For decades, researchers assumed the cosmic rays that regularly bombard Earth from the far reaches of the galaxy are born when stars go supernova — when they grow too massive to support the fusion occurring at their cores and explode.

Those gigantic explosions do indeed propel atomic particles at the speed of light great distances. However, new research suggests even supernovae — capable of devouring entire solar systems — are not strong enough to imbue particles with the sustained energies needed to reach petaelectronvolts (PeVs), the amount of kinetic energy attained by very high-energy cosmic rays.

And yet cosmic rays have been observed striking Earth’s atmosphere at exactly those velocities, their passage marked, for example, by the detection tanks at the High-Altitude Water Cherenkov (HAWC) observatory near Puebla, Mexico. Instead of supernovae, the researchers posit that star clusters like the Cygnus Cocoon serve as PeVatrons — PeV accelerators — capable of moving particles across the galaxy at such high energy rates.

What are PeVatrons?

PeVatrons are believed to be highest-energy sources of cosmic rays in our galaxy, and their definitive identification has so far been elusive. PeVatrons accelerate protons to petaelectronvolts (PeVs), an enormous amount of kinetic energy capable of slinging subatomic particles light-years across the galaxy.

Their paradigm-shifting research provides compelling evidence for star forming regions to be PeVatrons and is published in two recent papers in Nature Astronomy and Astrophysical Journal Letters.

A characteristic of physics research is how collaborative it is.

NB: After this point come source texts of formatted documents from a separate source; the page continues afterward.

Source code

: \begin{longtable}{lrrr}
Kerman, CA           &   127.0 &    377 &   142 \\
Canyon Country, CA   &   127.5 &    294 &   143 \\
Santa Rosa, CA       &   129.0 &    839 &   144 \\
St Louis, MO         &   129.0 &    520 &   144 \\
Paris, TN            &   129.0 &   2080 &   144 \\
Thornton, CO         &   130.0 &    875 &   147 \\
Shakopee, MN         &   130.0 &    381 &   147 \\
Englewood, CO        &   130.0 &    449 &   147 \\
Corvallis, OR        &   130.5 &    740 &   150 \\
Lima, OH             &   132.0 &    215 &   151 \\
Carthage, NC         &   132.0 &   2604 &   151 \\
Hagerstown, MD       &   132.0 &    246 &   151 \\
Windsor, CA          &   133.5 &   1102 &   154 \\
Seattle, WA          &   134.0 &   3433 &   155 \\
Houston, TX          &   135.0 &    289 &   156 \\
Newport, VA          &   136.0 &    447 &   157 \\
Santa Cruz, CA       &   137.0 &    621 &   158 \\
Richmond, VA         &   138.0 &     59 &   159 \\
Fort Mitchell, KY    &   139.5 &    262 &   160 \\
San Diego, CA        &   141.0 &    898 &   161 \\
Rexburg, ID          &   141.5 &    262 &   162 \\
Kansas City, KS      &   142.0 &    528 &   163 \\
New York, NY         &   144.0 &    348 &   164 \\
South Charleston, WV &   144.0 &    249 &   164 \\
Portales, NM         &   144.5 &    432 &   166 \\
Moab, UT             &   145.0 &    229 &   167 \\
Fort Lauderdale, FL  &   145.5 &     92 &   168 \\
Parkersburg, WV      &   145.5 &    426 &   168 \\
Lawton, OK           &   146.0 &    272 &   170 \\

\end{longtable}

The research was conducted by Petra Huentemeyer, professor of physics at Michigan Technological University, along with recent graduate Binita Hona ’20, doctoral student Dezhi Huang, former MTU postdoc Henrike Fleischhack (now at Catholic University/NASA GSFC/CRESST II), Sabrina Casanova at the Institute of Nuclear Physics Polish Academy of Sciences in Krakow, Ke Fang at the University of Wisconsin and Roger Blanford at Stanford, along with numerous other collaborators of the HAWC Observatory.

From Whence They Came

Huentemeyer noted that HAWC and physicists from other institutions have measured cosmic rays from all directions and across many decades of energy. It’s in tracking the cosmic rays with the highest known energy, PeVs, that their origin becomes so important.

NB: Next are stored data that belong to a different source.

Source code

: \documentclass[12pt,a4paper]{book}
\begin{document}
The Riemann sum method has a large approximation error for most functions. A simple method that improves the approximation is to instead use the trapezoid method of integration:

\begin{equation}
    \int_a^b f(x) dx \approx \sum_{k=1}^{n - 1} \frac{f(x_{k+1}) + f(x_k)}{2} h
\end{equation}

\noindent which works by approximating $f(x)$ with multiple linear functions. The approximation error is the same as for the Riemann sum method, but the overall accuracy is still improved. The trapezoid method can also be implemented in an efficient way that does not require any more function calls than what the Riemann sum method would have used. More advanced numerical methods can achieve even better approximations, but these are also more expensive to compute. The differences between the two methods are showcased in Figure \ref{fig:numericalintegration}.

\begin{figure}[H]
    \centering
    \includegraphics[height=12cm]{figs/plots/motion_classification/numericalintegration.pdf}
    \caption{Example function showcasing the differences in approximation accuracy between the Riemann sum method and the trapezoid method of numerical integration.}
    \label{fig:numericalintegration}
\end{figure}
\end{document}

“Cosmic rays below PeV energy are believed to come from our galaxy, but the question is what are the accelerators that can produce them,” Huentemeyer said.

Fleischhack said the paradigm shift the researchers have uncovered is that before, scientists thought supernova remnants were the main accelerators of cosmic rays.

“They do accelerate cosmic rays, but they are not able to get to highest energies,” she said.

So, what is driving cosmic rays’ acceleration to PeV energy?

“There have been several other hints that star clusters could be part of the story,” Fleischhack said. “Now we are getting confirmation that they are able to go to highest energies.”

Star clusters are formed from the remnants of a supernova event. Known as star cradles, they contain violent winds and clouds of swirling debris — such as those noted by the researchers in Cygnus OB2 and cluster [BDS2003]8. Inside, several types of massive stars known as spectral type O and type B stars are gathered by the hundreds in an area about 30 parsecs (108 light-years) across.

“Spectral type O stars are the most massive,” Hona said. “When their winds interact with each other, shock waves form, which is where acceleration happens.”

The researchers’ theoretical models suggest that the energetic gamma-ray photons seen by HAWC are more likely produced by protons than by electrons.

“We will use NASA telescopes to search for the counterpart emission by these relativistic particles at lower energies,” Fang said.

The cylindrical light detectors at HAWC, with snow covering the ground and the hillside in the background.
The Cherenkov light detectors at the High-Altitude Water Cherenkov observatory. Image Credit: HAWC

Ingredients for Acceleration

The extremely high energy at which cosmic rays reach our planet is notable. Specific conditions are required to accelerate particles to such velocities.

Grants and Funding

This research is funded by the National Science Foundation (NSF), the U.S. Department of Energy Office of Science, the LDRD program of Los Alamos National Laboratory, CONACyT, México, and the Polish Science Centre (among others).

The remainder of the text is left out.